[Try it]:
Within the entries below, find the portion that opens with the line containing "comes to play." and closes with the line containing "Here's 2 points to catch.". Retype that portion exactly and only.
*** Opening Extracted material ***
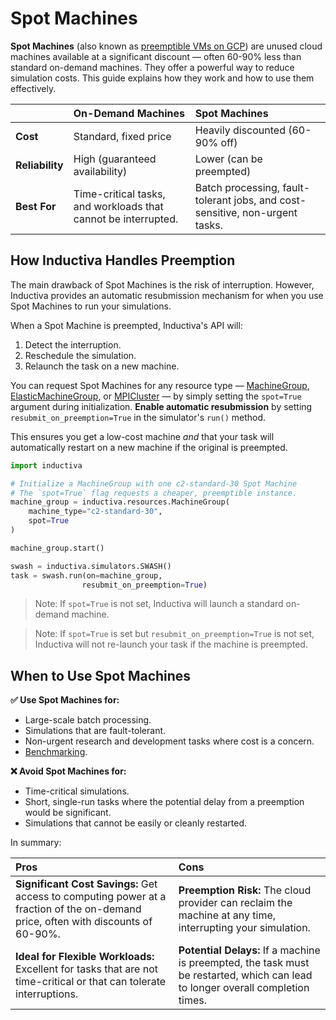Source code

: # Spot Machines

**Spot Machines** (also known as [preemptible VMs on GCP](https://cloud.google.com/compute/docs/instances/spot)) are unused cloud machines available at a significant discount — often 60-90% less than standard on-demand machines. They offer a powerful way to reduce simulation costs. This guide explains how they work and how to use them effectively.


| | On-Demand Machines | Spot Machines |
| :--- | :--- | :--- |
| **Cost** | Standard, fixed price | Heavily discounted (60-90% off) |
| **Reliability** | High (guaranteed availability) | Lower (can be preempted) |
| **Best For** | Time-critical tasks, and workloads that cannot be interrupted. | Batch processing, fault-tolerant jobs, and cost-sensitive, non-urgent tasks. |

## How Inductiva Handles Preemption

The main drawback of Spot Machines is the risk of interruption. However, Inductiva provides an automatic resubmission mechanism for when you use Spot Machines to run your simulations.

When a Spot Machine is preempted, Inductiva's API will:
1. Detect the interruption.
2. Reschedule the simulation.
3. Relaunch the task on a new machine.

You can request Spot Machines for any resource type — [MachineGroup](computational_resources/machinegroup_class.md), [ElasticMachineGroup](computational_resources/elasticgroup_class.md), or [MPICluster](computational_resources/mpicluster_class.md) — by simply setting the `spot=True` argument during initialization. **Enable automatic resubmission** by setting `resubmit_on_preemption=True` in the simulator's `run()` method.

This ensures you get a low-cost machine _and_ that your task will automatically restart on a new machine if the original is preempted.

```python
import inductiva

# Initialize a MachineGroup with one c2-standard-30 Spot Machine
# The `spot=True` flag requests a cheaper, preemptible instance.
machine_group = inductiva.resources.MachineGroup(
    machine_type="c2-standard-30", 
    spot=True
)

machine_group.start()

swash = inductiva.simulators.SWASH()
task = swash.run(on=machine_group,
                resubmit_on_preemption=True)
```

> Note: If `spot=True` is not set, Inductiva will launch a standard on-demand machine.

> Note: If `spot=True` is set but `resubmit_on_preemption=True` is not set, Inductiva will not re-launch your task if the machine is preempted.

## When to Use Spot Machines

**✅ Use Spot Machines for:**
- Large-scale batch processing.
- Simulations that are fault-tolerant.
- Non-urgent research and development tasks where cost is a concern.
- [Benchmarking](../../scale-up/benchmark/benchmarking.md).

**❌  Avoid Spot Machines for:**
- Time-critical simulations.
- Short, single-run tasks where the potential delay from a preemption would be significant.
- Simulations that cannot be easily or cleanly restarted.

In summary:

| Pros | Cons |
| :--- | :--- |
| **Significant Cost Savings:** Get access to computing power at a fraction of the on-demand price, often with discounts of 60-90%. | **Preemption Risk:** The cloud provider can reclaim the machine at any time, interrupting your simulation. |
| **Ideal for Flexible Workloads:** Excellent for tasks that are not time-critical or that can tolerate interruptions. | **Potential Delays:** If a machine is preempted, the task must be restarted, which can lead to longer overall completion times. |
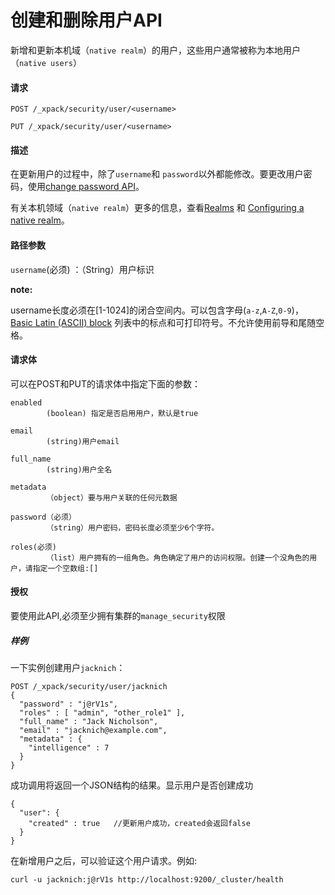 # 创建和删除用户API

新增和更新本机域（`native realm`）的用户，这些用户通常被称为本地用户（`native users`）

#### 请求

`POST /_xpack/security/user/<username>`

`PUT /_xpack/security/user/<username>`

#### 描述

在更新用户的过程中，除了`username`和 `password`以外都能修改。要更改用户密码，使用[change password API](https://www.elastic.co/guide/en/elasticsearch/reference/current/security-api-change-password.html)。

有关本机领域（`native realm`）更多的信息，查看[Realms](https://www.elastic.co/guide/en/elastic-stack-overview/6.4/realms.html) 和 [Configuring a native realm](https://www.elastic.co/guide/en/elasticsearch/reference/current/configuring-native-realm.html)。

#### 路径参数

`username`\(必须\)  ：（String）用户标识

**note:**

username长度必须在\[1-1024\]的闭合空间内。可以包含字母\(`a-z`,`A-Z`,`0-9`\)，[Basic Latin \(ASCII\) block](https://en.wikipedia.org/wiki/Basic_Latin_%28Unicode_block%29) 列表中的标点和可打印符号。不允许使用前导和尾随空格。

#### 请求体

可以在POST和PUT的请求体中指定下面的参数：

```
enabled
        (boolean) 指定是否启用用户，默认是true
```

```
email
        (string)用户email
```

```
full_name
        (string)用户全名
```

```
metadata
        （object）要与用户关联的任何元数据
```

```
password（必须）
        （string）用户密码，密码长度必须至少6个字符。
```

```
roles(必须)
        （list）用户拥有的一组角色。角色确定了用户的访问权限。创建一个没角色的用户，请指定一个空数组:[]
```

#### 授权

要使用此API,必须至少拥有集群的`manage_security`权限

##### 样例

一下实例创建用户`jacknich`：

```
POST /_xpack/security/user/jacknich
{
  "password" : "j@rV1s",
  "roles" : [ "admin", "other_role1" ],
  "full_name" : "Jack Nicholson",
  "email" : "jacknich@example.com",
  "metadata" : {
    "intelligence" : 7
  }
}
```

成功调用将返回一个JSON结构的结果。显示用户是否创建成功

```
{
  "user": {
    "created" : true   //更新用户成功，created会返回false
  }
}
```

在新增用户之后，可以验证这个用户请求。例如:

```
curl -u jacknich:j@rV1s http://localhost:9200/_cluster/health
```



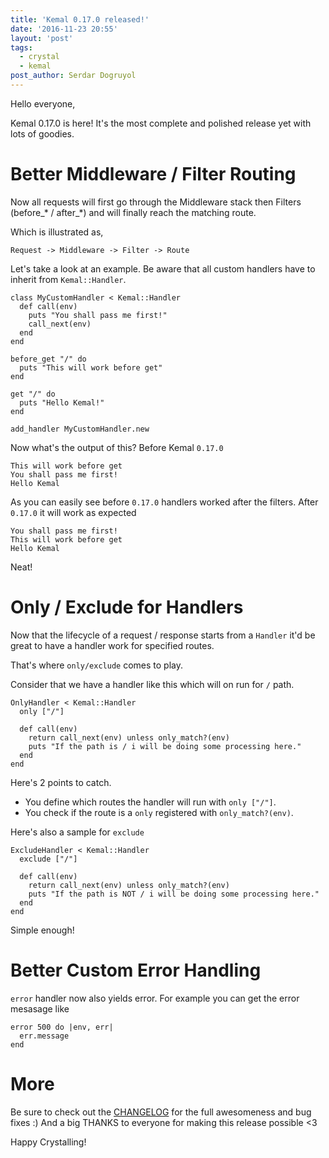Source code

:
 ```yaml
---
title: 'Kemal 0.17.0 released!'
date: '2016-11-23 20:55'
layout: 'post'
tags:
  - crystal
  - kemal
post_author: Serdar Dogruyol
---
```


Hello everyone,

Kemal 0.17.0 is here! It's the most complete and polished release yet with lots of goodies.

# Better Middleware / Filter Routing

Now all requests will first go through the Middleware stack then Filters (before_* / after_*) and will finally reach the matching route.

Which is illustrated as,

```
Request -> Middleware -> Filter -> Route
```

Let's take a look at an example. Be aware that all custom handlers have to inherit from `Kemal::Handler`.


```crystal
class MyCustomHandler < Kemal::Handler
  def call(env)
    puts "You shall pass me first!"
    call_next(env)
  end
end

before_get "/" do
  puts "This will work before get"
end

get "/" do
  puts "Hello Kemal!"
end

add_handler MyCustomHandler.new
```

Now what's the output of this? Before Kemal `0.17.0`

```
This will work before get
You shall pass me first!
Hello Kemal
```

As you can easily see before `0.17.0` handlers worked after the filters. After `0.17.0` it will work as expected

```
You shall pass me first!
This will work before get
Hello Kemal
```

Neat!

# Only / Exclude for Handlers

Now that the lifecycle of a request / response starts from a `Handler` it'd be great to have a handler work for specified routes.

That's where `only/exclude` comes to play.

Consider that we have a handler like this which will on run for `/` path.

```crystal
OnlyHandler < Kemal::Handler
  only ["/"]

  def call(env)
    return call_next(env) unless only_match?(env)
    puts "If the path is / i will be doing some processing here."
  end
end
```

Here's 2 points to catch.

- You define which routes the handler will run with `only ["/"]`.
- You check if the route is a `only` registered with `only_match?(env)`.

Here's also a sample for `exclude`

```
ExcludeHandler < Kemal::Handler
  exclude ["/"]

  def call(env)
    return call_next(env) unless only_match?(env)
    puts "If the path is NOT / i will be doing some processing here."
  end
end
```

Simple enough!

# Better Custom Error Handling

`error` handler now also yields error. For example you can get the error mesasage like

```
error 500 do |env, err|
  err.message
end
```

# More

Be sure to check out the [CHANGELOG](https://github.com/sdogruyol/kemal/releases/tag/v0.17.0) for the full awesomeness and bug fixes :) And a big THANKS to everyone for making this release possible <3

Happy Crystalling!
*** Closing Extracted material ***
[Solution to this task]:
That's where `only/exclude` comes to play.

Consider that we have a handler like this which will on run for `/` path.

```crystal
OnlyHandler < Kemal::Handler
  only ["/"]

  def call(env)
    return call_next(env) unless only_match?(env)
    puts "If the path is / i will be doing some processing here."
  end
end
```

Here's 2 points to catch.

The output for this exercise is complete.